Rockwell Automation has recently addressed nine critical vulnerabilities in its FactoryTalk AssetCentre product with the release of version v11.
The American provider of industrial automation Rockwell Automation on Thursday informed customers that it has patched nine critical vulnerabilities in its FactoryTalk AssetCentre product.
FactoryTalk AssetCentre provides customers with a centralized tool for securing, managing, versioning, tracking and reporting automation-related asset information across their entire facility.
All the vulnerabilities were discovered by security experts at industrial cybersecurity firm Claroty, ICS-CERT also published an advisory that provides details about the vulnerabilities and mitigation information.
The AssetCentre architecture is mainly composed of a main server, an MS-SQL server database, clients, and remote agents that run on engineering workstations (generally, Windows-based machines).
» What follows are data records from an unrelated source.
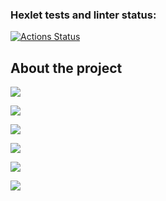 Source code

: ### Hexlet tests and linter status:
[![Actions Status](https://github.com/bekkerjul/python-project-49/actions/workflows/hexlet-check.yml/badge.svg)](https://github.com/bekkerjul/python-project-49/actions)

## About the project




<a href="https://codeclimate.com/github/bekkerjul/python-project-49/maintainability"><img src="https://api.codeclimate.com/v1/badges/c595224a6a3a4ae11716/maintainability" /></a>


<a href="https://asciinema.org/a/Eq9UiWfr6l7hUQoVQmx2k8c1O" target="_blank"><img src="https://asciinema.org/a/Eq9UiWfr6l7hUQoVQmx2k8c1O.svg" /></a>


<a href="https://asciinema.org/a/2dBVaN502yqJQYJnBoPdkeCNi" target="_blank"><img src="https://asciinema.org/a/2dBVaN502yqJQYJnBoPdkeCNi.svg" /></a>


<a href="https://asciinema.org/a/o2nK1aweVotwthXvhqAIC1vYE" target="_blank"><img src="https://asciinema.org/a/o2nK1aweVotwthXvhqAIC1vYE.svg" /></a>


<a href="https://asciinema.org/a/EcDM5sDnbRhdxZsirPDgwwPM5" target="_blank"><img src="https://asciinema.org/a/EcDM5sDnbRhdxZsirPDgwwPM5.svg" /></a>


<a href="https://asciinema.org/a/046AzDst5RTJONneLtHoxw8sD" target="_blank"><img src="https://asciinema.org/a/046AzDst5RTJONneLtHoxw8sD.svg" /></a>
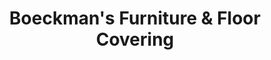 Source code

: ---
title: "Boeckman's Furniture & Floor Covering"
url: /jasper/boeckmans-furniture-und-floor-covering/
shop: Möbel
--- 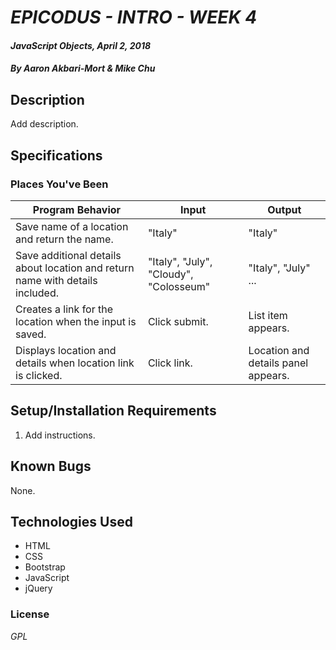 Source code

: # _EPICODUS - INTRO - WEEK 4_

#### _JavaScript Objects, April 2, 2018_

#### _By Aaron Akbari-Mort & Mike Chu_

## Description

Add description.

## Specifications

### Places You've Been
|Program Behavior|Input |Output|
|----------------|------|------|
|Save name of a location and return the name.|"Italy"|"Italy"|
|Save additional details about location and return name with details included.|"Italy", "July", "Cloudy", "Colosseum"| "Italy", "July" ...|
|Creates a link for the location when the input is saved.|Click submit.|List item appears.|
|Displays location and details when location link is clicked.|Click link.|Location and details panel appears.|

## Setup/Installation Requirements

1. Add instructions.

## Known Bugs

None.

## Technologies Used

* HTML
* CSS
* Bootstrap
* JavaScript
* jQuery

### License

_GPL_
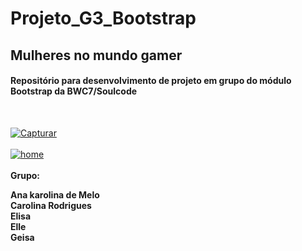 <h1>Projeto_G3_Bootstrap</h1>
<h2>Mulheres no mundo gamer</h2>
<h4>Repositório para desenvolvimento de projeto em grupo do módulo Bootstrap da BWC7/Soulcode</h4><br>

<a href="https://ibb.co/Q6FL7Rf"><img src="https://i.ibb.co/brgTjZP/Capturar.png" alt="Capturar" border="0"></a>
<br>
<br>
<a href="https://ibb.co/ykgSCJv"><img src="https://i.ibb.co/09YtL34/home.png" alt="home" border="0"></a>
<br>
<br>
<strong>Grupo:<strong>

Ana karolina de Melo<br>
Carolina Rodrigues<br>
Elisa<br> 
Elle<br>
Geisa<br>



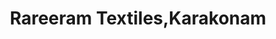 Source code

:---
title: "Rareeram Textiles,Karakonam"
url: /neyyattinkara/rareeram-textiles-karakonam/
shop: clothes
--- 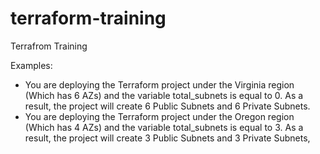 # terraform-training
Terrafrom Training

Examples:
- You are deploying the Terraform project under the Virginia region (Which has 6 AZs) and
the variable total_subnets is equal to 0. As a result, the project will create 6 Public Subnets
and 6 Private Subnets.
- You are deploying the Terraform project under the Oregon region (Which has 4 AZs) and
the variable total_subnets is equal to 3. As a result, the project will create 3 Public Subnets
and 3 Private Subnets,

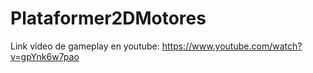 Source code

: # Plataformer2DMotores
 Link video de gameplay en youtube: https://www.youtube.com/watch?v=gpYnk6w7pao
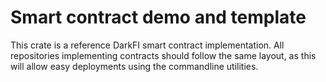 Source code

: Smart contract demo and template
================================

This crate is a reference DarkFI smart contract implementation. All
repositories implementing contracts should follow the same layout, as
this will allow easy deployments using the commandline utilities.
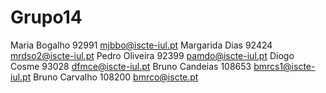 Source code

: # Grupo14
Maria Bogalho 92991 mjbbo@iscte-iul.pt 
Margarida Dias 92424 mrdso2@iscte-iul.pt 
Pedro Oliveira 92399 pamdo@iscte-iul.pt 
Diogo Cosme 93028 dfmce@iscte-iul.pt 
Bruno Candeias 108653 bmrcs1@iscte-iul.pt 
Bruno Carvalho 108200 bmrco@iscte.pt
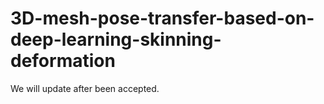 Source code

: # 3D-mesh-pose-transfer-based-on-deep-learning-skinning-deformation
We will update after been accepted.
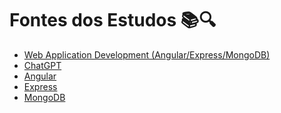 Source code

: # Fontes dos Estudos 📚🔍

- [Web Application Development (Angular/Express/MongoDB)][1]
- [ChatGPT][2]
- [Angular][3]
- [Express][4]
- [MongoDB][5]

[1]: https://www.youtube.com/playlist?list=PLXKzVP4cRi8A4G6vnFB5bKpAStskhFwG0
[2]: https://chat.openai.com/
[3]: https://angular.io/
[4]: https://expressjs.com/pt-br/
[5]: https://www.mongodb.com/
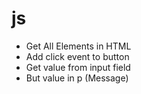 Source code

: # js
- Get All Elements in HTML
- Add click event to button
- Get value from input field 
- But value in p (Message)  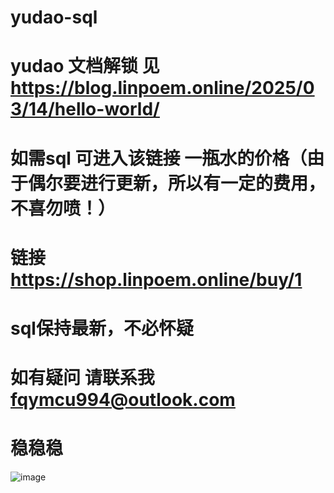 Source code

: # yudao-sql
# yudao 文档解锁 见 https://blog.linpoem.online/2025/03/14/hello-world/
# 如需sql 可进入该链接  一瓶水的价格（由于偶尔要进行更新，所以有一定的费用，不喜勿喷！）
# 链接 https://shop.linpoem.online/buy/1
# sql保持最新，不必怀疑
# 如有疑问 请联系我 fqymcu994@outlook.com
# 稳稳稳

![image](https://github.com/user-attachments/assets/5182d0bd-1a1b-4462-89b4-3677ee195386)





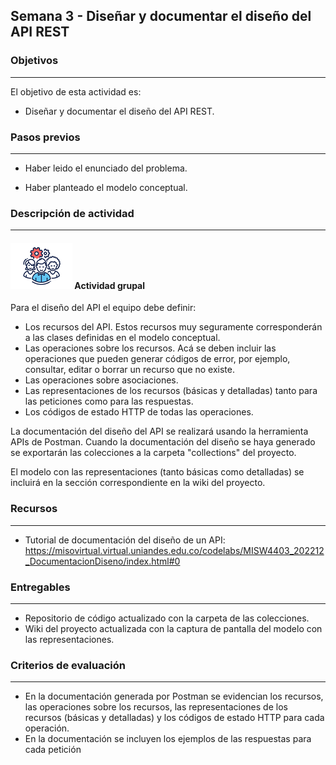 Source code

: ## Semana 3 - Diseñar y documentar el diseño del API REST

### Objetivos

---

El objetivo de esta actividad es:

- Diseñar y documentar el diseño del API REST.

### Pasos previos

---

- Haber leido el enunciado del problema.

- Haber planteado el modelo conceptual.

### Descripción de actividad

---

#### ![](./../../assets/images/grupo.png) Actividad grupal

Para el diseño del API el equipo debe definir:

- Los recursos del API. Estos recursos muy seguramente corresponderán a las clases definidas en el modelo conceptual.
- Las operaciones sobre los recursos. Acá se deben incluir las operaciones que pueden generar códigos de error, por ejemplo, consultar, editar o borrar un recurso que no existe.
- Las operaciones sobre asociaciones. 
- Las representaciones de los recursos (básicas y detalladas) tanto para las peticiones como para las respuestas.
- Los códigos de estado HTTP de todas las operaciones. 

La documentación del diseño del API se realizará usando la herramienta APIs de Postman. Cuando la documentación del diseño se haya generado se exportarán las colecciones a la carpeta "collections" del proyecto. 

El modelo con las representaciones (tanto básicas como detalladas) se incluirá en la sección correspondiente en la wiki del proyecto. 

### Recursos

---

- Tutorial de documentación del diseño de un API: https://misovirtual.virtual.uniandes.edu.co/codelabs/MISW4403_202212_DocumentacionDiseno/index.html#0

### Entregables

---

- Repositorio de código actualizado con la carpeta de las colecciones.
- Wiki del proyecto actualizada con la captura de pantalla del modelo con las representaciones. 

### Criterios de evaluación

---

- En la documentación generada por Postman se evidencian los recursos, las operaciones sobre los recursos, las representaciones de los recursos (básicas y detalladas) y los códigos de estado HTTP para cada operación. 
- En la documentación se incluyen los ejemplos de las respuestas para cada petición

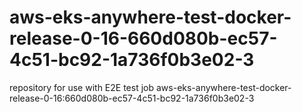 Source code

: # aws-eks-anywhere-test-docker-release-0-16-660d080b-ec57-4c51-bc92-1a736f0b3e02-3
repository for use with E2E test job aws-eks-anywhere-test-docker-release-0-16:660d080b-ec57-4c51-bc92-1a736f0b3e02-3
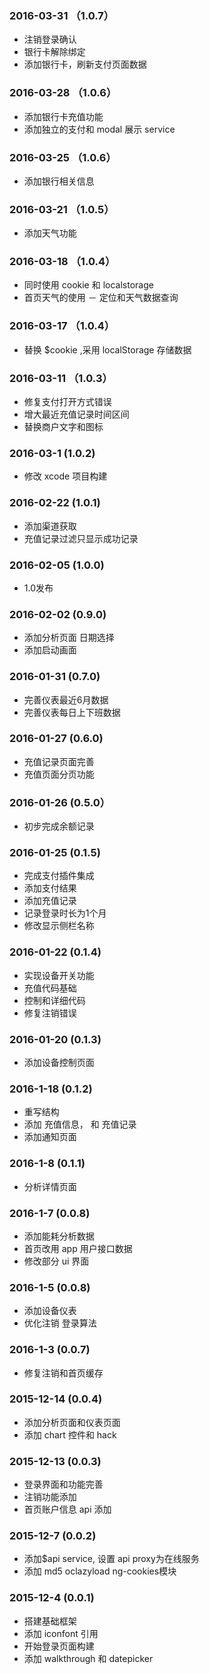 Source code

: ### 2016-03-31 （1.0.7）
- 注销登录确认
- 银行卡解除绑定
- 添加银行卡，刷新支付页面数据

### 2016-03-28 （1.0.6）
- 添加银行卡充值功能
- 添加独立的支付和 modal 展示 service

### 2016-03-25 （1.0.6）
- 添加银行相关信息

### 2016-03-21 （1.0.5）
- 添加天气功能

### 2016-03-18 （1.0.4）
- 同时使用 cookie 和 localstorage
- 首页天气的使用
－ 定位和天气数据查询

### 2016-03-17 （1.0.4）
- 替换 $cookie ,采用 localStorage 存储数据

### 2016-03-11 （1.0.3）
- 修复支付打开方式错误
- 增大最近充值记录时间区间
- 替换商户文字和图标

### 2016-03-1 (1.0.2)
- 修改 xcode 项目构建

### 2016-02-22 (1.0.1)
- 添加渠道获取
- 充值记录过滤只显示成功记录

### 2016-02-05 (1.0.0)
- 1.0发布

### 2016-02-02 (0.9.0)
- 添加分析页面 日期选择
- 添加启动画面

### 2016-01-31 (0.7.0)
- 完善仪表最近6月数据
- 完善仪表每日上下班数据

### 2016-01-27 (0.6.0)
- 充值记录页面完善
- 充值页面分页功能

### 2016-01-26 (0.5.0）
- 初步完成余额记录

### 2016-01-25 (0.1.5)
- 完成支付插件集成
- 添加支付结果
- 添加充值记录
- 记录登录时长为1个月
- 修改显示侧栏名称

### 2016-01-22 (0.1.4)
- 实现设备开关功能
- 充值代码基础
- 控制和详细代码
- 修复注销错误

### 2016-01-20 (0.1.3)
- 添加设备控制页面

### 2016-1-18 (0.1.2)
- 重写结构
- 添加 充值信息， 和 充值记录
- 添加通知页面

### 2016-1-8 (0.1.1)
- 分析详情页面

### 2016-1-7 (0.0.8)
- 添加能耗分析数据
- 首页改用 app 用户接口数据
- 修改部分 ui 界面

### 2016-1-5 (0.0.8)
- 添加设备仪表
- 优化注销 登录算法

### 2016-1-3 (0.0.7)
- 修复注销和首页缓存

### 2015-12-14 (0.0.4)
- 添加分析页面和仪表页面
- 添加 chart 控件和 hack

### 2015-12-13 (0.0.3)
- 登录界面和功能完善
- 注销功能添加
- 首页账户信息 api 添加

### 2015-12-7 (0.0.2)

- 添加$api service, 设置 api proxy为在线服务 
- 添加 md5 oclazyload ng-cookies模块

### 2015-12-4 (0.0.1)

- 搭建基础框架
- 添加 iconfont 引用
- 开始登录页面构建
- 添加 walkthrough 和 datepicker


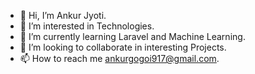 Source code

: - 👋 Hi, I’m Ankur Jyoti.
- 👀 I’m interested in Technologies.
- 🌱 I’m currently learning Laravel and Machine Learning.
- 💞️ I’m looking to collaborate in interesting Projects.
- 📫 How to reach me ankurgogoi917@gmail.com.

<!---
ankurjec/ankurjec is a ✨ special ✨ repository because its `README.md` (this file) appears on your GitHub profile.
You can click the Preview link to take a look at your changes.
--->
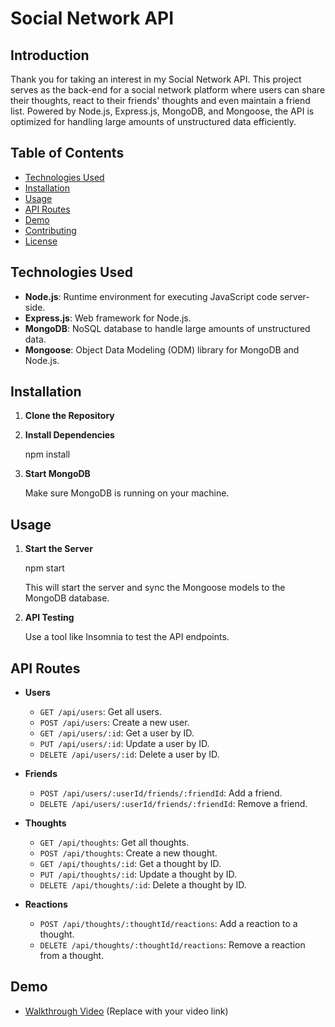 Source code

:# Social Network API

## Introduction

Thank you for taking an interest in my Social Network API. This project serves as the back-end for a social network platform where users can share their thoughts, react to their friends' thoughts and even maintain a friend list. Powered by Node.js, Express.js, MongoDB, and Mongoose, the API is optimized for handling large amounts of unstructured data efficiently.

## Table of Contents

- [Technologies Used](#technologies-used)
- [Installation](#installation)
- [Usage](#usage)
- [API Routes](#api-routes)
- [Demo](#demo)
- [Contributing](#contributing)
- [License](#license)

## Technologies Used

- **Node.js**: Runtime environment for executing JavaScript code server-side.
- **Express.js**: Web framework for Node.js.
- **MongoDB**: NoSQL database to handle large amounts of unstructured data.
- **Mongoose**: Object Data Modeling (ODM) library for MongoDB and Node.js.

## Installation

1. **Clone the Repository**

2. **Install Dependencies**

    npm install

3. **Start MongoDB**

    Make sure MongoDB is running on your machine.

## Usage

1. **Start the Server**

    npm start
 

    This will start the server and sync the Mongoose models to the MongoDB database.

2. **API Testing**

    Use a tool like Insomnia to test the API endpoints.

## API Routes

- **Users**
  - `GET /api/users`: Get all users.
  - `POST /api/users`: Create a new user.
  - `GET /api/users/:id`: Get a user by ID.
  - `PUT /api/users/:id`: Update a user by ID.
  - `DELETE /api/users/:id`: Delete a user by ID.

- **Friends**
  - `POST /api/users/:userId/friends/:friendId`: Add a friend.
  - `DELETE /api/users/:userId/friends/:friendId`: Remove a friend.

- **Thoughts**
  - `GET /api/thoughts`: Get all thoughts.
  - `POST /api/thoughts`: Create a new thought.
  - `GET /api/thoughts/:id`: Get a thought by ID.
  - `PUT /api/thoughts/:id`: Update a thought by ID.
  - `DELETE /api/thoughts/:id`: Delete a thought by ID.

- **Reactions**
  - `POST /api/thoughts/:thoughtId/reactions`: Add a reaction to a thought.
  - `DELETE /api/thoughts/:thoughtId/reactions`: Remove a reaction from a thought.

## Demo

- [Walkthrough Video](#) (Replace with your video link)




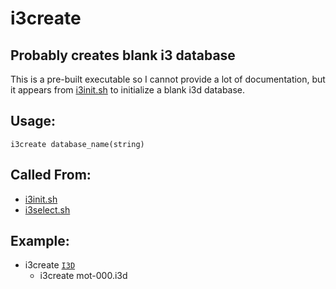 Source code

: # i3create

## Probably creates blank i3 database
This is a pre-built executable so I cannot provide a lot of documentation, but
it appears from [i3init.sh](i3init.md) to initialize a blank i3d database.

## Usage:
`i3create database_name(string)`

## Called From:
* [i3init.sh](i3init.md)
* [i3select.sh](i3select.md)

## Example:
* i3create [`I3D`](i3setup.md#i3d)
    * i3create mot-000.i3d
Each agent communicates with the centralized server and can accept and send commands to automation devices, such as PLCs.
“Claroty researchers were able to find deserialization vulnerabilities in a number of remoting services running on FactoryTalk AssetCentre, which handle inter-process communication within an OT network, as well as SQL-injection vulnerabilities in other service functions. These services run with the highest system privileges, meaning that any arbitrary code supplied by an attacker would also execute with those same privileges, allowing full access to the machine.” reads the advisory published by Claroty.
“Deserialization vulnerabilities, meanwhile, are a class of bugs that occur when an attacker is able to inject malicious code into a serialized object that would be executed later when being deserialized.”
The issues discovered by the researchers are deserialization and SLQ injection vulnerabilities, the the flaws have been rated with a CVSS score of 10.
Claroty experts explained that an unauthenticated, remote attacker could exploit these vulnerabilities to take control of the centralized FactoryTalk AssetCentre Server and Windows-based engineering stations communicating with the server. Finally the attacker could own a facility’s entire operational technology (OT) network and run commands on server agents and automation devices such as programmable logic controllers (PLCs).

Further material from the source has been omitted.